Mumbai: Shares of airlines rose on Wednesday, a day before the federal cabinet is expected to consider a proposal to allow foreign carriers to buy stakes of as much as 49% in a potential lifeline to the struggling Indian aviation industry.
Kingfisher Airlines Ltd shares rose 6.43% to close at Rs19.85, SpiceJet Ltd rose 5.45% to Rs29 and Jet Airways India Ltd rose 5.26% to Rs358.5 on the Bombay Stock Exchange on a day the benchmark Sensex lost 0.26%.

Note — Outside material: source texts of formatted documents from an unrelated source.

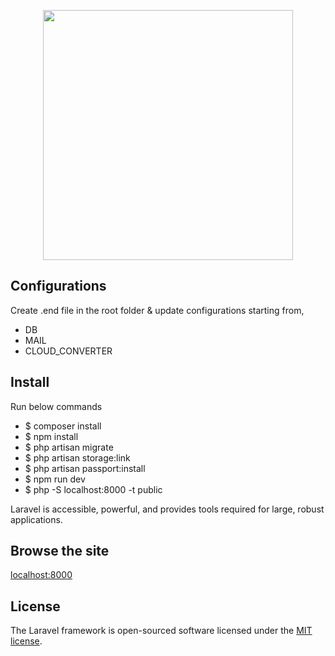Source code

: <p align="center"><img src="https://res.cloudinary.com/dtfbvvkyp/image/upload/v1566331377/laravel-logolockup-cmyk-red.svg" width="400"></p>

## Configurations

Create .end file in the root folder & update configurations starting from,

-   DB
-   MAIL
-   CLOUD_CONVERTER

## Install

Run below commands

-   \$ composer install
-   \$ npm install
-   \$ php artisan migrate
-   \$ php artisan storage:link
-   \$ php artisan passport:install
-   \$ npm run dev
-   \$ php -S localhost:8000 -t public

Laravel is accessible, powerful, and provides tools required for large, robust applications.

## Browse the site

[localhost:8000](http://localhost:8000/)

## License

The Laravel framework is open-sourced software licensed under the [MIT license](https://opensource.org/licenses/MIT).
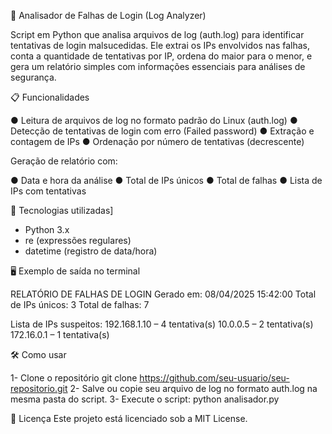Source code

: 🔐 Analisador de Falhas de Login (Log Analyzer)

Script em Python que analisa arquivos de log (auth.log) para identificar tentativas de login malsucedidas. Ele extrai os IPs envolvidos nas falhas, conta a quantidade de tentativas por IP, ordena do maior para o menor, e gera um relatório simples com informações essenciais para análises de segurança.


📋 Funcionalidades

● Leitura de arquivos de log no formato padrão do Linux (auth.log)
● Detecção de tentativas de login com erro (Failed password)
● Extração e contagem de IPs
● Ordenação por número de tentativas (decrescente)

Geração de relatório com:

● Data e hora da análise
● Total de IPs únicos
● Total de falhas
● Lista de IPs com tentativas


🧠 Tecnologias utilizadas]

- Python 3.x
- re (expressões regulares)
- datetime (registro de data/hora)


🖥️ Exemplo de saída no terminal

RELATÓRIO DE FALHAS DE LOGIN
Gerado em: 08/04/2025 15:42:00
Total de IPs únicos: 3
Total de falhas: 7

Lista de IPs suspeitos:
192.168.1.10 – 4 tentativa(s)
10.0.0.5     – 2 tentativa(s)
172.16.0.1   – 1 tentativa(s)


🛠️ Como usar

1- Clone o repositório 
git clone https://github.com/seu-usuario/seu-repositorio.git
2- Salve ou copie seu arquivo de log no formato auth.log na mesma pasta do script.
3- Execute o script:
python analisador.py


📄 Licença
Este projeto está licenciado sob a MIT License.


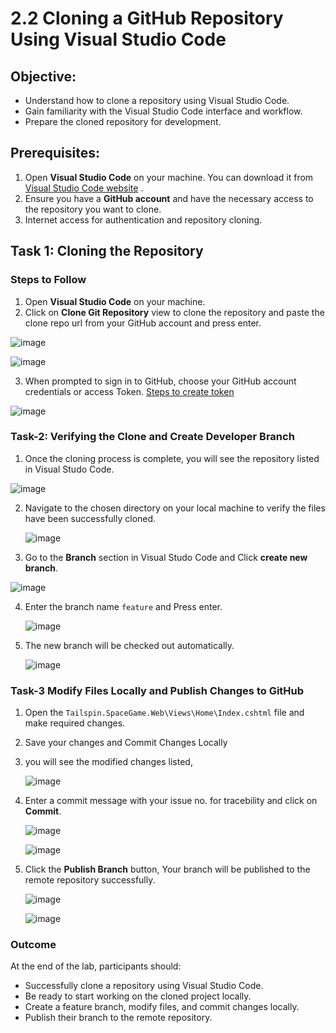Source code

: # 2.2 Cloning a GitHub Repository Using Visual Studio Code

## **Objective**:
- Understand how to clone a repository using Visual Studio Code.
- Gain familiarity with the Visual Studio Code interface and workflow.
- Prepare the cloned repository for development.

## **Prerequisites**:
1. Open **Visual Studio Code** on your machine. You can download it from [Visual Studio Code website](https://code.visualstudio.com/) .
2. Ensure you have a **GitHub account** and have the necessary access to the repository you want to clone.
3. Internet access for authentication and repository cloning.

## **Task 1: Cloning the Repository**

### Steps to Follow
1. Open **Visual Studio Code** on your machine. 
2. Click on **Clone Git Repository** view to clone the repository and paste the clone repo url from your GitHub account and press enter.
   
 ![image](https://github.com/user-attachments/assets/bfa57893-f7eb-4cee-ac6b-04949aa074be)


 ![image](https://github.com/user-attachments/assets/39cb61f6-8a06-4086-bbf5-618dd5e0cd47)


3. When prompted to sign in to GitHub, choose your GitHub account credentials or access Token. [Steps to create token](https://docs.github.com/en/authentication/keeping-your-account-and-data-secure/managing-your-personal-access-tokens#creating-a-personal-access-token-classic) 

  ![image](https://github.com/user-attachments/assets/4f7e3e7e-1647-465e-86d3-721dbd22f26d)


### Task-2: Verifying the Clone and Create Developer Branch

1. Once the cloning process is complete, you will see the repository listed in Visual Studo Code.

  ![image](https://github.com/user-attachments/assets/a5026114-d0fc-4502-9498-0f88adeca1d3)


2. Navigate to the chosen directory on your local machine to verify the files have been successfully cloned.

   ![image](https://github.com/user-attachments/assets/fcb93a92-bc78-45b7-8a1f-34da6e66f2b9)

3. Go to the **Branch** section in Visual Studo Code and  Click **create new branch**.

  ![image](https://github.com/user-attachments/assets/1f2b38d5-476f-4635-8a29-01739addf4f2)
 
   
4. Enter the branch name `feature` and Press enter.

   ![image](https://github.com/user-attachments/assets/ccc3407e-6b13-4996-a136-96a191b2d5d7)

   
5. The new branch will be checked out automatically.

   ![image](https://github.com/user-attachments/assets/ff3eb0f9-b87f-4216-a79f-2aa1f1df22b1)


### Task-3 Modify Files Locally and Publish Changes to GitHub

1. Open the `Tailspin.SpaceGame.Web\Views\Home\Index.cshtml` file and make required changes.

2. Save your changes and Commit Changes Locally
   
3. you will see the modified changes listed, 

    ![image](https://github.com/user-attachments/assets/dcdee19e-cb39-4793-8fb1-9047fd0f4c96)

4. Enter a commit message with your issue no. for tracebility and click on **Commit**.

   ![image](https://github.com/user-attachments/assets/f137ecea-0a20-4c2d-ac39-bb9a4c7bef41)


   ![image](https://github.com/user-attachments/assets/02fe0664-6c2d-4228-ba48-3f5d8bc904b3)



5. Click the **Publish Branch** button, Your branch will be published to the remote repository successfully.
   
   ![image](https://github.com/user-attachments/assets/fc2fe359-e0ce-4ef1-8fc9-9c0db120ab73)

   ![image](https://github.com/user-attachments/assets/064f5d75-509f-4212-a8e8-603b730e8304)


### Outcome

At the end of the lab, participants should:
- Successfully clone a repository using Visual Studio Code.
- Be ready to start working on the cloned project locally.
- Create a feature branch, modify files, and commit changes locally.
- Publish their branch to the remote repository.
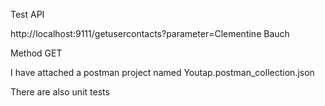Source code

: Test API

http://localhost:9111/getusercontacts?parameter=Clementine Bauch

Method GET

I have attached a postman project named Youtap.postman_collection.json

There are also unit tests
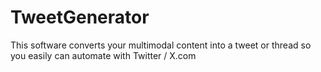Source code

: # TweetGenerator
This software converts your multimodal content into a tweet or thread so you easily can automate with Twitter / X.com
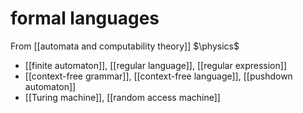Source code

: # formal languages
From [[automata and computability theory]]
$\physics$
- [[finite automaton]], [[regular language]], [[regular expression]]
- [[context-free grammar]], [[context-free language]], [[pushdown automaton]]
- [[Turing machine]], [[random access machine]]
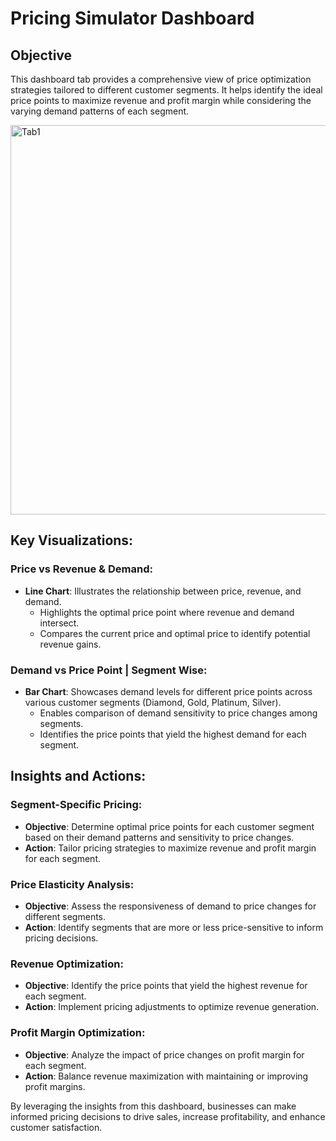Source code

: # Pricing Simulator Dashboard
## Objective
This dashboard tab provides a comprehensive view of price optimization strategies tailored to different customer segments. It helps identify the ideal price points to maximize revenue and profit margin while considering the varying demand patterns of each segment.

<img width="623" alt="Tab1" src="https://github.com/user-attachments/assets/0aeb00e3-82ae-4488-9bb5-2ec317090af8">

## Key Visualizations:

### Price vs Revenue & Demand:
- **Line Chart**: Illustrates the relationship between price, revenue, and demand.
  - Highlights the optimal price point where revenue and demand intersect.
  - Compares the current price and optimal price to identify potential revenue gains.

### Demand vs Price Point | Segment Wise:
- **Bar Chart**: Showcases demand levels for different price points across various customer segments (Diamond, Gold, Platinum, Silver).
  - Enables comparison of demand sensitivity to price changes among segments.
  - Identifies the price points that yield the highest demand for each segment.

## Insights and Actions:

### Segment-Specific Pricing:
- **Objective**: Determine optimal price points for each customer segment based on their demand patterns and sensitivity to price changes.
- **Action**: Tailor pricing strategies to maximize revenue and profit margin for each segment.

### Price Elasticity Analysis:
- **Objective**: Assess the responsiveness of demand to price changes for different segments.
- **Action**: Identify segments that are more or less price-sensitive to inform pricing decisions.

### Revenue Optimization:
- **Objective**: Identify the price points that yield the highest revenue for each segment.
- **Action**: Implement pricing adjustments to optimize revenue generation.

### Profit Margin Optimization:
- **Objective**: Analyze the impact of price changes on profit margin for each segment.
- **Action**: Balance revenue maximization with maintaining or improving profit margins.


By leveraging the insights from this dashboard, businesses can make informed pricing decisions to drive sales, increase profitability, and enhance customer satisfaction.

Cash-strapped Kingfisher Airlines, controlled by liquor baron Vijay Mallya, has been at the forefront of lobbying the government to allow foreign direct investment (FDI) by overseas carriers in India’s airlines. Other carriers that are favouring FDI include SpiceJet and Go Airlines (India) Pvt. Ltd. Jet Airways and InterGlobe Aviation Pvt Ltd, which runs IndiGo, oppose the proposal.
Foreign airlines are currently barred from investing in Indian carriers although other foreign companies can take as much as a 49% stake in them. The relaxation could help airlines that are weighed down by debt and accumulated losses gain access to capital.
Civil aviation minister Ajit Singh took the lead in proposing to allow foreign airlines to pick up as much as 49% of Indian carriers instead of the 26% his ministry had been suggesting.
In mid-December 2011, consulting firm Centre for Asia Pacific Aviation estimated that India’s airlines lose $25-30 every time a domestic passenger boards an aircraft. Domestic carriers are expected to post a combined loss of $2.5 billion in the year ended March 2012.